**Task details**
The output must be the line with "You can find" and every following line to the end of the material, exactly as they appear, and nothing else.

**Data excerpts**
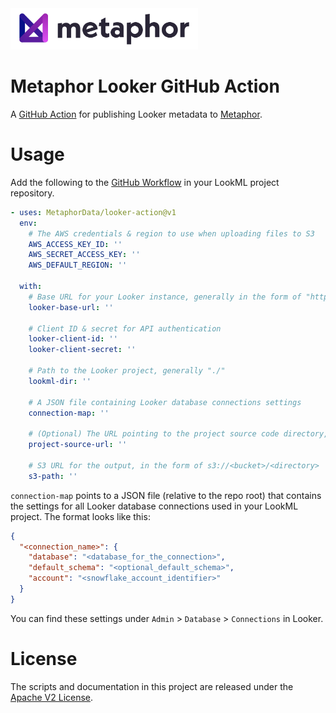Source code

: <img src="./logo.png" width="300" />

# Metaphor Looker GitHub Action
A [GitHub Action](https://docs.github.com/en/actions) for publishing Looker metadata to [Metaphor](https://metaphor.io).

# Usage

Add the following to the [GitHub Workflow](https://docs.github.com/en/actions/reference/workflow-syntax-for-github-actions) in your LookML project repository.

```yaml
- uses: MetaphorData/looker-action@v1
  env:
    # The AWS credentials & region to use when uploading files to S3 
    AWS_ACCESS_KEY_ID: ''
    AWS_SECRET_ACCESS_KEY: ''
    AWS_DEFAULT_REGION: ''
    
  with:
    # Base URL for your Looker instance, generally in the form of "https://<your_company>.cloud.looker.com"
    looker-base-url: ''

    # Client ID & secret for API authentication    
    looker-client-id: ''
    looker-client-secret: ''

    # Path to the Looker project, generally "./"
    lookml-dir: ''
    
    # A JSON file containing Looker database connections settings
    connection-map: ''

    # (Optional) The URL pointing to the project source code directory, e.g. https://github.com/<account>/<repo> or https://<account>.cloud.looker.com/projects/<project>/files/
    project-source-url: ''

    # S3 URL for the output, in the form of s3://<bucket>/<directory>
    s3-path: ''
```

`connection-map` points to a JSON file (relative to the repo root) that contains the settings for all Looker database connections used in your LookML project. The format looks like this:

```json
{
  "<connection_name>": {
    "database": "<database_for_the_connection>",
    "default_schema": "<optional_default_schema>",
    "account": "<snowflake_account_identifier>"
  }
}
```

You can find these settings under `Admin` > `Database` > `Connections` in Looker.

# License

The scripts and documentation in this project are released under the [Apache V2 License](./LICENSE).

**Written solution**
You can find these settings under `Admin` > `Database` > `Connections` in Looker.

# License

The scripts and documentation in this project are released under the [Apache V2 License](./LICENSE).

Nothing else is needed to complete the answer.